* Your instructions: In the records below, pick out all lines containing the word "supervisado".

[Source texts of formatted documents]
========================

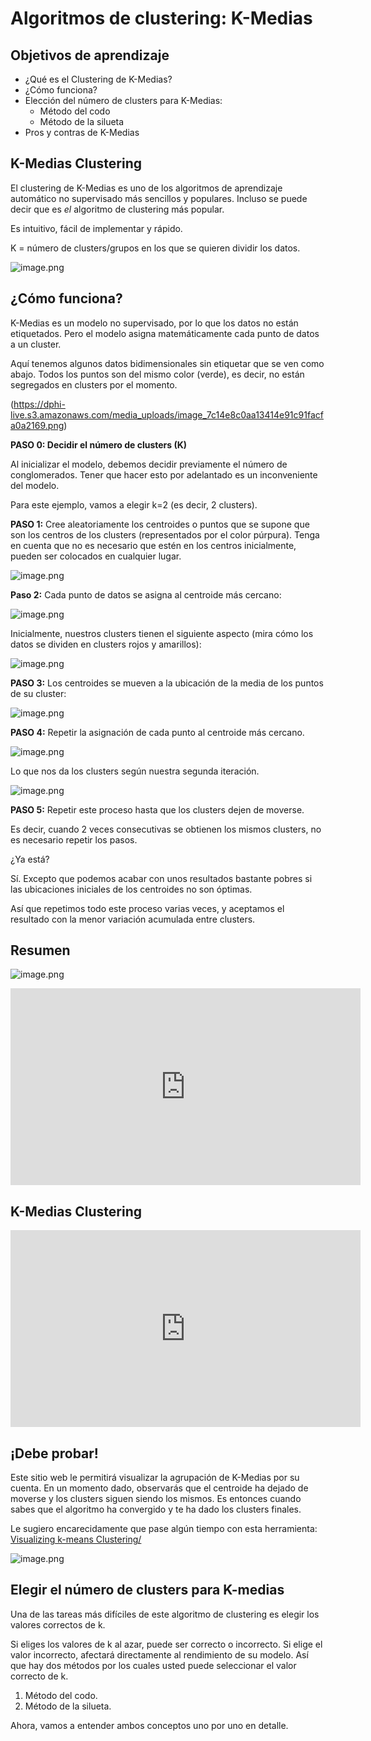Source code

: # Algoritmos de clustering: K-Medias

## Objetivos de aprendizaje

* ¿Qué es el Clustering de K-Medias?
* ¿Cómo funciona?
* Elección del número de clusters para K-Medias:
  * Método del codo
  * Método de la silueta
* Pros y contras de K-Medias



## K-Medias Clustering

El clustering de K-Medias es uno de los algoritmos de aprendizaje automático no supervisado más sencillos y populares. Incluso se puede decir que es _el_ algoritmo de clustering más popular.

Es intuitivo, fácil de implementar y rápido.

K = número de clusters/grupos en los que se quieren dividir los datos.




![image.png](https://dphi-live.s3.amazonaws.com/media_uploads/image_5d627b3744404f83a4980a968370929c.png)




## ¿Cómo funciona?

K-Medias es un modelo no supervisado, por lo que los datos no están etiquetados. Pero el modelo asigna matemáticamente cada punto de datos a un cluster.

Aquí tenemos algunos datos bidimensionales sin etiquetar que se ven como abajo. Todos los puntos son del mismo color (verde), es decir, no están segregados en clusters por el momento.



(https://dphi-live.s3.amazonaws.com/media_uploads/image_7c14e8c0aa13414e91c91facfa0a2169.png)



**PASO 0: Decidir el número de clusters (K)**

Al inicializar el modelo, debemos decidir previamente el número de conglomerados. Tener que hacer esto por adelantado es un inconveniente del modelo.

Para este ejemplo, vamos a elegir k=2 (es decir, 2 clusters).

**PASO 1:** Cree aleatoriamente los centroides o puntos que se supone que son los centros de los clusters (representados por el color púrpura). Tenga en cuenta que no es necesario que estén en los centros inicialmente, pueden ser colocados en cualquier lugar.



![image.png](https://dphi-live.s3.amazonaws.com/media_uploads/image_04a522026b0d48fb84898eb9374f0c80.png)



**Paso 2:** Cada punto de datos se asigna al centroide más cercano:





![image.png](https://dphi-live.s3.amazonaws.com/media_uploads/image_2d3cb58dfccf4b97be06bb07ac1cded9.png)




Inicialmente, nuestros clusters tienen el siguiente aspecto (mira cómo los datos se dividen en clusters rojos y amarillos):





![image.png](https://dphi-live.s3.amazonaws.com/media_uploads/image_7ad31e408a6743e980d1ac1473618c32.png)





**PASO 3:** Los centroides se mueven a la ubicación de la media de los puntos de su cluster:




![image.png](https://dphi-live.s3.amazonaws.com/media_uploads/image_ff63f02a97b14657b9431ee1e31ec899.png)




**PASO 4:** Repetir la asignación de cada punto al centroide más cercano.




![image.png](https://dphi-live.s3.amazonaws.com/media_uploads/image_e52ca48df4084fd6b7f23fce3251b4d8.png)




Lo que nos da los clusters según nuestra segunda iteración.





![image.png](https://dphi-live.s3.amazonaws.com/media_uploads/image_496388f4c15e4e1babc12401cdc26f40.png)





**PASO 5:** Repetir este proceso hasta que los clusters dejen de moverse.

Es decir, cuando 2 veces consecutivas se obtienen los mismos clusters, no es necesario repetir los pasos.

¿Ya está?

Sí. Excepto que podemos acabar con unos resultados bastante pobres si las ubicaciones iniciales de los centroides no son óptimas.

Así que repetimos todo este proceso varias veces, y aceptamos el resultado con la menor variación acumulada entre clusters.

## Resumen



![image.png](https://dphi-live.s3.amazonaws.com/media_uploads/image_b6ed76aace934b0485b9614f5c6a54d9.png)









<iframe width="560" height="315" src="https://www.youtube.com/embed/IJt62uaZR-M" title="YouTube video player" frameborder="0" allow="accelerometer; autoplay; clipboard-write; encrypted-media; gyroscope; picture-in-picture" allowfullscreen></iframe>










## K-Medias Clustering






<iframe width="560" height="315" src="https://www.youtube.com/embed/EItlUEPCIzM" title="YouTube video player" frameborder="0" allow="accelerometer; autoplay; clipboard-write; encrypted-media; gyroscope; picture-in-picture" allowfullscreen></iframe>










## ¡Debe probar!

Este sitio web le permitirá visualizar la agrupación de K-Medias por su cuenta. En un momento dado, observarás que el centroide ha dejado de moverse y los clusters siguen siendo los mismos. Es entonces cuando sabes que el algoritmo ha convergido y te ha dado los clusters finales.

Le sugiero encarecidamente que pase algún tiempo con esta herramienta: [Visualizing k-means Clustering/](https://www.naftaliharris.com/blog/visualizing-k-means-clustering/)





![image.png](https://dphi-live.s3.amazonaws.com/media_uploads/image_0bea076aeb984af2b0d20b6bd7866f3a.png)







## Elegir el número de clusters para K-medias

Una de las tareas más difíciles de este algoritmo de clustering es elegir los valores correctos de k.

Si eliges los valores de k al azar, puede ser correcto o incorrecto. Si elige el valor incorrecto, afectará directamente al rendimiento de su modelo. Así que hay dos métodos por los cuales usted puede seleccionar el valor correcto de k.

1. Método del codo.
2. Método de la silueta.

Ahora, vamos a entender ambos conceptos uno por uno en detalle.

========================

* Answer to the exercise:
El clustering de K-Medias es uno de los algoritmos de aprendizaje automático no supervisado más sencillos y populares. Incluso se puede decir que es _el_ algoritmo de clustering más popular.
K-Medias es un modelo no supervisado, por lo que los datos no están etiquetados. Pero el modelo asigna matemáticamente cada punto de datos a un cluster.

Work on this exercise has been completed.